BRAIN RESEARCH, cilt.1726, 2020 (SCI-Expanded) identifier identifier identifier

  • Yayın Türü: Makale / Tam Makale
  • Cilt numarası: 1726
  • Basım Tarihi: 2020
  • Doi Numarası: 10.1016/j.brainres.2019.146510
  • Dergi Adı: BRAIN RESEARCH
  • Derginin Tarandığı İndeksler: Science Citation Index Expanded (SCI-EXPANDED), Scopus, Academic Search Premier, PASCAL, Animal Behavior Abstracts, Aquatic Science & Fisheries Abstracts (ASFA), BIOSIS, CAB Abstracts, Chemical Abstracts Core, EMBASE, Linguistics & Language Behavior Abstracts, MEDLINE, Psycinfo, Veterinary Science Database
  • Anahtar Kelimeler: Pediatric concussion, Methylation, Illumina Infinium MethylationEPIC BeadChip assay, Epigenetics, Artificial Intelligence, Biomarkers, TRAUMATIC BRAIN-INJURY, NITRIC-OXIDE SYNTHASE, LONG NONCODING RNA, NEUROTROPHIC FACTOR, DNA METHYLATION, CEREBRAL-CORTEX, CELL-VOLUME, INOSITOL, RECEPTOR, PROTEIN
  • Dokuz Eylül Üniversitesi Adresli: Evet

Özet

Concussion, also referred to as mild traumatic brain injury (mTBI) is the most common type of traumatic brain injury. Currently concussion is an area of intense scientific interest to better understand the biological mechanisms and for biomarker development. We evaluated whole genome-wide blood DNA cytosine ('CpG') methylation in 17 pediatric concussion isolated cases and 18 unaffected controls using Illumina Infinium Methylation EPIC assay.

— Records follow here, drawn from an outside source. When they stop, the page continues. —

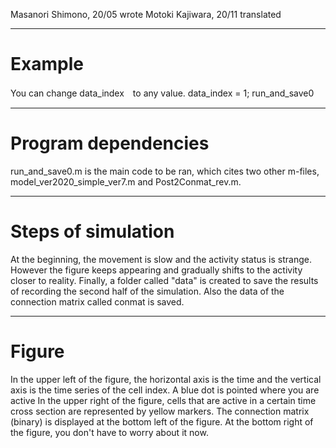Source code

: Masanori Shimono, 20/05  wrote
Motoki Kajiwara,  20/11  translated

 ---------------  
# Example
  You can change data_index　to any value.
  data_index = 1; run_and_save0
 
 ---------------  
 # Program dependencies
  run_and_save0.m is the main code to be ran, which cites two other m-files, model_ver2020_simple_ver7.m and Post2Conmat_rev.m.

---------------  
# Steps of simulation

  At the beginning, the movement is slow and the activity status is strange.
  However the figure keeps appearing and  gradually shifts to the activity closer to reality.
  Finally, a folder called "data" is created to save the results of recording the second half of the simulation.
  Also the data of the connection matrix called conmat is saved.
  
---------------  
# Figure

  In the upper left of the figure, the horizontal axis is the time and the vertical axis is the time series of the cell index.
  A blue dot is pointed where you are active
  In the upper right of the figure, cells that are active in a certain time cross section are represented by yellow markers.
  The connection matrix (binary) is displayed at the bottom left of the figure.
  At the bottom right of the figure, you don't have to worry about it now.

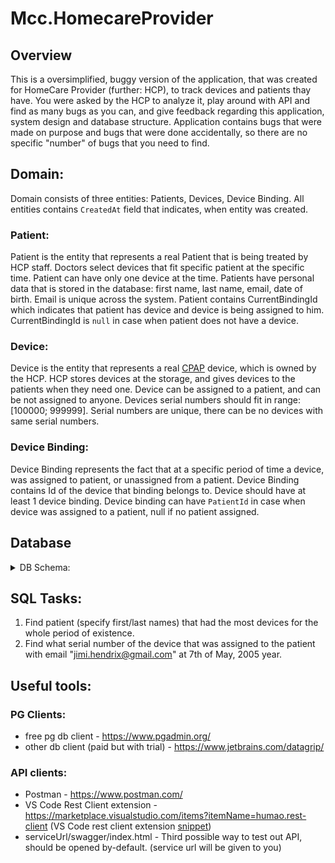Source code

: # Mcc.HomecareProvider

## Overview
This is a oversimplified, buggy version of the application, that was created for HomeCare Provider (further: HCP), to track devices and patients thay have.
You were asked by the HCP to analyze it, play around with API and find as many bugs as you can, and give feedback regarding this application, system design and database structure. Application contains bugs that were made on purpose and bugs that were done accidentally, so there are no specific "number" of bugs that you need to find.

## Domain: 
Domain consists of three entities: Patients, Devices, Device Binding. All entities contains `CreatedAt` field that indicates, when entity was created. 

### Patient: 
Patient is the entity that represents a real Patient that is being treated by HCP staff. Doctors select devices that fit specific patient at the specific time. Patient can have only one device at the time. Patients have personal data that is stored in the database: first name, last name, email, date of birth. Email is unique across the system. Patient contains CurrentBindingId which indicates that patient has device and device is being assigned to him. CurrentBindingId is `null` in case when patient does not have a device.

### Device: 
Device is the entity that represents a real [CPAP](https://en.wikipedia.org/wiki/Positive_airway_pressure) device, which is owned by the HCP. HCP stores devices at the storage, and gives devices to the patients when they need one. Device can be assigned to a patient, and can be not assigned to anyone. Devices serial numbers should fit in range: [100000; 999999]. Serial numbers are unique, there can be no devices with same serial numbers.

### Device Binding:
Device Binding represents the fact that at a specific period of time a device, was assigned to patient, or unassigned from a patient. Device Binding contains Id of the device that binding belongs to. Device should have at least 1 device binding. Device binding can have `PatientId` in case when device was assigned to a patient, null if no patient assigned.

## Database
<details>
  <summary>DB Schema:</summary>

  ![image](https://user-images.githubusercontent.com/1502886/119872502-bda49900-bf4d-11eb-8ac3-f3ca1cc1b43d.png)
  
</details>


## SQL Tasks: 
1. Find patient (specify first/last names) that had the most devices for the whole period of existence.
2. Find what serial number of the device that was assigned to the patient with email "jimi.hendrix@gmail.com" at 7th of May, 2005 year.


## Useful tools: 

### PG Clients:
- free pg db client - https://www.pgadmin.org/
- other db client (paid but with trial) - https://www.jetbrains.com/datagrip/

### API clients: 
- Postman - https://www.postman.com/
- VS Code Rest Client extension - https://marketplace.visualstudio.com/items?itemName=humao.rest-client 
(VS Code rest client extension [snippet](https://github.com/sergey-bulavskiy/Mcc.HomecareProvider/blob/main/Mcc.HomecareProvider.http))
- serviceUrl/swagger/index.html - Third possible way to test out API, should be opened by-default.  (service url will be given to you)
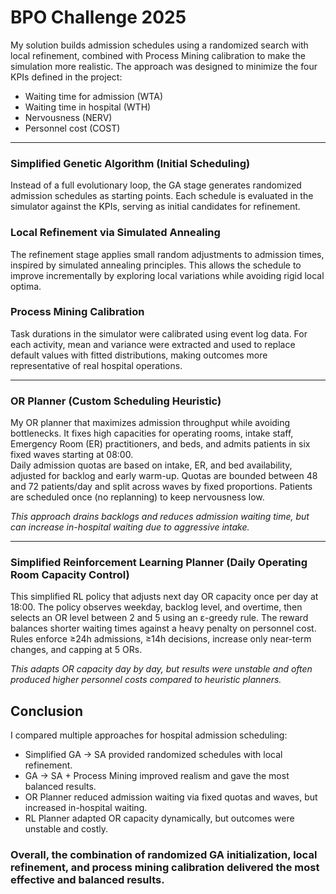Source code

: # BPO Challenge 2025  
My solution builds admission schedules using a randomized search with local refinement, combined with Process Mining calibration to make the simulation more realistic. The approach was designed to minimize the four KPIs defined in the project:  
* Waiting time for admission (WTA)  
* Waiting time in hospital (WTH)  
* Nervousness (NERV)  
* Personnel cost (COST)  

---

### Simplified Genetic Algorithm (Initial Scheduling)  
Instead of a full evolutionary loop, the GA stage generates randomized admission schedules as starting points. Each schedule is evaluated in the simulator against the KPIs, serving as initial candidates for refinement.  

### Local Refinement via Simulated Annealing  
The refinement stage applies small random adjustments to admission times, inspired by simulated annealing principles. This allows the schedule to improve incrementally by exploring local variations while avoiding rigid local optima.  

### Process Mining Calibration  
Task durations in the simulator were calibrated using event log data. For each activity, mean and variance were extracted and used to replace default values with fitted distributions, making outcomes more representative of real hospital operations.  

---

### OR Planner (Custom Scheduling Heuristic)  
My OR planner that maximizes admission throughput while avoiding bottlenecks. It fixes high capacities for operating rooms, intake staff, Emergency Room (ER) practitioners, and beds, and admits patients in six fixed waves starting at 08:00.  
Daily admission quotas are based on intake, ER, and bed availability, adjusted for backlog and early warm-up. Quotas are bounded between 48 and 72 patients/day and split across waves by fixed proportions. Patients are scheduled once (no replanning) to keep nervousness low.  

*This approach drains backlogs and reduces admission waiting time, but can increase in-hospital waiting due to aggressive intake.*  

---

### Simplified Reinforcement Learning Planner (Daily Operating Room Capacity Control)  
This simplified RL policy that adjusts next day OR capacity once per day at 18:00. The policy observes weekday, backlog level, and overtime, then selects an OR level between 2 and 5 using an ε-greedy rule. The reward balances shorter waiting times against a heavy penalty on personnel cost. Rules enforce ≥24h admissions, ≥14h decisions, increase only near-term changes, and capping at 5 ORs.  

*This adapts OR capacity day by day, but results were unstable and often produced higher personnel costs compared to heuristic planners.*  


## Conclusion  
I compared multiple approaches for hospital admission scheduling:  
* Simplified GA → SA provided randomized schedules with local refinement.  
* GA → SA + Process Mining improved realism and gave the most balanced results.  
* OR Planner reduced admission waiting via fixed quotas and waves, but increased in-hospital waiting.  
* RL Planner adapted OR capacity dynamically, but outcomes were unstable and costly.  

### Overall, the combination of randomized GA initialization, local refinement, and process mining calibration delivered the most effective and balanced results.

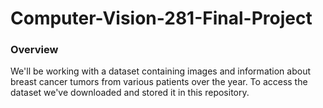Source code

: # Computer-Vision-281-Final-Project

### Overview

We'll be working with a dataset containing images and information about breast cancer tumors from various patients over the year.
To access the dataset we've downloaded and stored it in this repository.
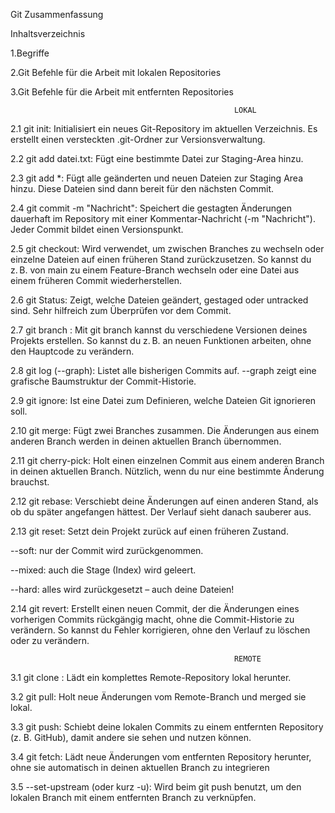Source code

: 
Git Zusammenfassung

Inhaltsverzeichnis

1.Begriffe

2.Git Befehle für die Arbeit mit lokalen Repositories

3.Git Befehle für die Arbeit mit entfernten Repositories



                                                      LOKAL


2.1 git init:
Initialisiert ein neues Git-Repository im aktuellen Verzeichnis. Es erstellt einen versteckten .git-Ordner zur Versionsverwaltung.

2.2 git add datei.txt:
Fügt eine bestimmte Datei zur Staging-Area hinzu.

2.3 git add *:
Fügt alle geänderten und neuen Dateien zur Staging Area hinzu. Diese Dateien sind dann bereit für den nächsten Commit.

2.4 git commit -m "Nachricht":
Speichert die gestagten Änderungen dauerhaft im Repository mit einer Kommentar-Nachricht (-m "Nachricht"). Jeder Commit bildet einen Versionspunkt.

2.5 git checkout: Wird verwendet, um zwischen Branches zu wechseln oder einzelne Dateien auf einen früheren Stand zurückzusetzen. So kannst du z. B. von main zu einem Feature-Branch wechseln oder eine Datei aus einem früheren Commit wiederherstellen.

2.6 git Status:
Zeigt, welche Dateien geändert, gestaged oder untracked sind. Sehr hilfreich zum Überprüfen vor dem Commit.

2.7 git branch <name>:
Mit git branch kannst du verschiedene Versionen deines Projekts erstellen. So kannst du z. B. an neuen Funktionen arbeiten, ohne den Hauptcode zu verändern.

2.8 git log (--graph):
Listet alle bisherigen Commits auf. --graph zeigt eine grafische Baumstruktur der Commit-Historie.

2.9 git ignore:
Ist eine Datei zum Definieren, welche Dateien Git ignorieren soll.

2.10 git merge:
Fügt zwei Branches zusammen. Die Änderungen aus einem anderen Branch werden in deinen aktuellen Branch übernommen.

2.11 git cherry-pick:
Holt einen einzelnen Commit aus einem anderen Branch in deinen aktuellen Branch. Nützlich, wenn du nur eine bestimmte Änderung brauchst.

2.12 git rebase:
Verschiebt deine Änderungen auf einen anderen Stand, als ob du später angefangen hättest. Der Verlauf sieht danach sauberer aus.

2.13 git reset:
Setzt dein Projekt zurück auf einen früheren Zustand.

--soft: nur der Commit wird zurückgenommen.

--mixed: auch die Stage (Index) wird geleert.

--hard: alles wird zurückgesetzt – auch deine Dateien!

2.14 git revert:
Erstellt einen neuen Commit, der die Änderungen eines vorherigen Commits rückgängig macht, ohne die Commit-Historie zu verändern. So kannst du Fehler korrigieren, ohne den Verlauf zu löschen oder zu verändern.



                                                      REMOTE



3.1 git clone <URL>:
Lädt ein komplettes Remote-Repository lokal herunter.

3.2 git pull:
Holt neue Änderungen vom Remote-Branch und merged sie lokal.

3.3 git push:
Schiebt deine lokalen Commits zu einem entfernten Repository (z. B. GitHub), damit andere sie sehen und nutzen können.

3.4 git fetch:
Lädt neue Änderungen vom entfernten Repository herunter, ohne sie automatisch in deinen aktuellen Branch zu integrieren

3.5 --set-upstream (oder kurz -u):
Wird beim git push benutzt, um den lokalen Branch mit einem entfernten Branch zu verknüpfen.
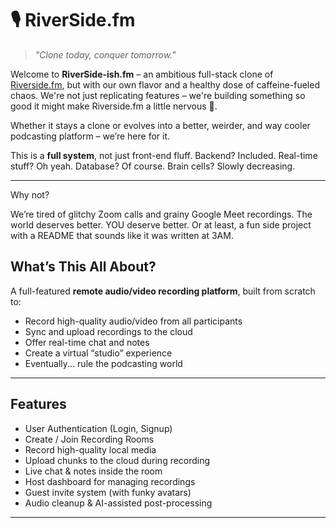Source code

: # 🎙️ RiverSide.fm

> _"Clone today, conquer tomorrow."_  

Welcome to **RiverSide-ish.fm** – an ambitious full-stack clone of [Riverside.fm](https://riverside.fm), but with our own flavor and a healthy dose of caffeine-fueled chaos. We're not just replicating features – we're building something so good it might make Riverside.fm a little nervous 👀.


Whether it stays a clone or evolves into a better, weirder, and way cooler podcasting platform – we’re here for it.

 This is a **full system**, not just front-end fluff. Backend? Included. Real-time stuff? Oh yeah. Database? Of course. Brain cells? Slowly decreasing.

---
Why not?

We’re tired of glitchy Zoom calls and grainy Google Meet recordings. The world deserves better. YOU deserve better. Or at least, a fun side project with a README that sounds like it was written at 3AM.



## What’s This All About?

A full-featured **remote audio/video recording platform**, built from scratch to:

- Record high-quality audio/video from all participants
- Sync and upload recordings to the cloud
- Offer real-time chat and notes
- Create a virtual “studio” experience
- Eventually... rule the podcasting world


---



##  Features

- User Authentication (Login, Signup)
- Create / Join Recording Rooms
- Record high-quality local media
- Upload chunks to the cloud during recording
- Live chat & notes inside the room
- Host dashboard for managing recordings
- Guest invite system (with funky avatars)
- Audio cleanup & AI-assisted post-processing

---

Pathway analysis was performed using Ingenuity Pathway Analysis to help elucidate the epigenetic and molecular mechanisms of the disorder. Area under the receiver operating characteristics (AUC) curves and FOR p-values were calculated for mTBI detection based on CpG methylation levels. Multiple Artificial Intelligence (AI) platforms including Deep Learning (DL), the newest form of AI, were used to predict concussion based on i) CpG methylation markers alone, and ii) combined epigenetic, clinical and demographic predictors. We found 449 CpG sites (473 genes), those were statistically significantly methylated in mTBI compared to controls. There were four CpGs with excellent individual accuracy (AUC >= 0.90-1.00) while 119 displayed good accuracy (AUC >= 0.80-0.89) for the prediction of mTBI. The CpG methylation changes a 10% were observed in many CpG loci after concussion suggesting biological significance. Pathway analysis identified several biologically important neurological pathways that were perturbed including those associated with: impaired brain function, cognition, memory, neurotransmission, intellectual disability and behavioral change and associated disorders. The combination of epigenomic and clinical predictors were highly accurate for the detection of concusion using Al techniques. Using DL/AI, a combination of epigenomic and clinical markers had sensitivity and specificity >= 95% for prediction of mTBI. In this novel study, we identified significant methylation changes in multiple genes in response to mTBI. Gene pathways that were epigenetically dysregulated included several known to be involved in neurological function, thus giving biological plausibility to our findings.